How can anyone take your word seriously after seven years about how we need to put a spotlight on racism when, for seven years, you’ve been engaged in political calculation about racism? But then you send out your lieutenants. You send out all your Obama cheerleaders and bootlickers and they say to his critics that he is president of all of America, not black America. And we say white supremacy is a matter of truth. Are you interested in truth? It’s a matter of justice. Are you interested in justice? It’s a matter of national security. Are you interested in national security? Well, we talk about black America. We’re not talking about some ghettoized group that’s just an interest group that you have to engage in political calculation about. When you talk about black people, you’re talking about wrestling with lies and injustice coming at them and their quest for truth and justice. If you’re not interested in truth and justice, no politician ought to be in office, and not just the president. So, we’ve actually had a major setback in seven years; a lost opportunity.

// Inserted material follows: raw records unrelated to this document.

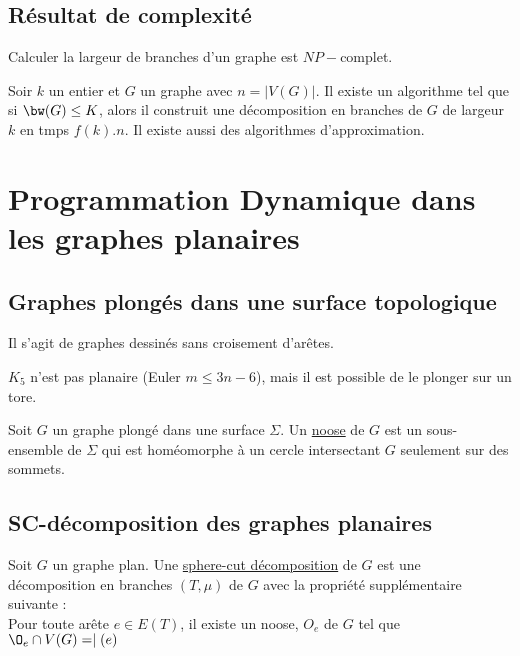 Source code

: \documentclass[a4paper, 11pt]{thesis}
\begin{document}
\subsection{Résultat de complexité}

\begin{thrm}
    Calculer la largeur de branches d'un graphe est $NP-$complet.
\end{thrm}

\begin{thrm}
    Soir $k$ un entier et $G$ un graphe avec $n = |V(G)|$. Il existe un algorithme tel que si
    $\bw(G) \leq K$, alors il construit une décomposition en branches de $G$ de largeur $k$ en tmps
    $f(k).n$. Il existe aussi des algorithmes d'approximation.
\end{thrm}

\section{Programmation Dynamique dans les graphes planaires}

\subsection{Graphes plongés dans une surface topologique}

Il s'agit de graphes dessinés sans croisement d'arêtes.

\begin{ex}
    $K_5$ n'est pas planaire (Euler $m \leq 3n - 6$), mais il est possible de le plonger sur un
    tore.
\end{ex}

\begin{df}
    Soit $G$ un graphe plongé dans une surface $\Sigma$. Un \underline{noose} de $G$ est un
    sous-ensemble de $\Sigma$ qui est homéomorphe à un cercle  intersectant $G$ seulement sur des
    sommets.
\end{df}

\subsection{SC-décomposition des graphes planaires}

\begin{df}
    Soit $G$ un graphe plan. Une \underline{sphere-cut décomposition} de $G$ est une décomposition
    en branches $(T, \mu)$ de $G$ avec la propriété supplémentaire suivante : \\

    Pour toute arête $e \in E(T)$, il existe un noose, $O_e$ de $G$ tel que $\O_e \cap V(G) =
    \mid(e)$
\end{df}
\end{document}
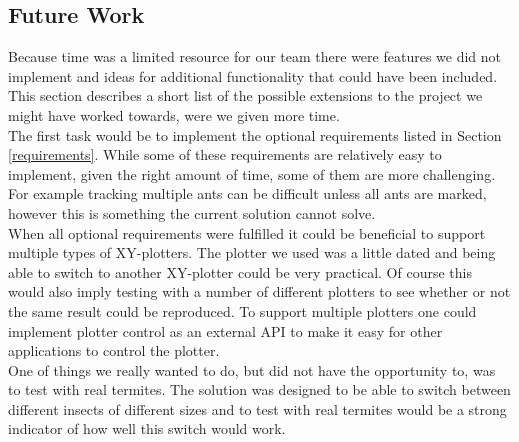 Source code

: 
\subsection{Future Work}

Because time was a limited resource for our team there were features we did not implement and ideas for additional functionality that could have been included. This section describes a short list of the possible extensions to the project we might have worked towards, were we given more time. \\

The first task would be to implement the optional requirements listed in Section \ref{requirements}. While some of these requirements are relatively easy to implement, given the right amount of time, some of them are more challenging. For example tracking multiple ants can be difficult unless all ants are marked, however this is something the current solution cannot solve. \\

When all optional requirements were fulfilled it could be beneficial to support multiple types of XY-plotters. The plotter we used was a little dated and being able to switch to another XY-plotter could be very practical. Of course this would also imply testing with a number of different plotters to see whether or not the same result could be reproduced. To support multiple plotters one could implement plotter control as an external API to make it easy for other applications to control the plotter. \\

One of things we really wanted to do, but did not have the opportunity to, was to test with real termites. The solution was designed to be able to switch between different insects of different sizes and to test with real termites would be a strong indicator of how well this switch would work. \\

G.Y.: But is it really possible to speak courageous speech while acting as the most powerful country in the world? Of course, we also have to admit the history of racism preceded Obama’s tenure and will exceed it. My point is that there is a deep tension that exists for someone who desires to embody prophetic fire and yet be in charge of an empire.
C.W.: I think that’s true for most politicians, actually. Now when it comes to the intellectuals who rationalize their deference to the politician, so they want to pose as prophetic even though they are very much deferential to the powers that be, they need to be criticized in a very intense way. That’s why I’m very hard on the Obama cheerleaders, you see, but when it comes to the politicians themselves, it is very difficult to be a prophetic politician the way in which Harold Washington was or the way Paul Wellstone was or the way Shirley Chisholm was, or the way my dear brother Bernie Sanders actually is. He is a prophetic politician. He speaks the truth about wealth and equality. He speaks the truth about Wall Street. He speaks the truth about working and poor people being afterthoughts in terms of the kind of calculations of the oligarchs of our day. He shows that it’s possible to be a politician who speaks the truth.
Once you occupy the White House, you are head of the empire. Then you have a choice. We’ve had two grand candidates in the history of the United States. We’ve had Abraham Lincoln and we’ve had Franklin D. Roosevelt. Both of them are full of flaws, full of faults, full of many, many blind spots. But they pushed the American experiment in a progressive way, even given their faults. And that’s what we thought Obama was going to do. We were looking for Lincoln, and we got another Clinton, and that is in no way satisfying.
That’s what I mean by, we were looking for a Coltrane and we ended up getting a Kenny G. You can’t help but be profoundly disappointed. But also ready for more fightback in post-Obama America!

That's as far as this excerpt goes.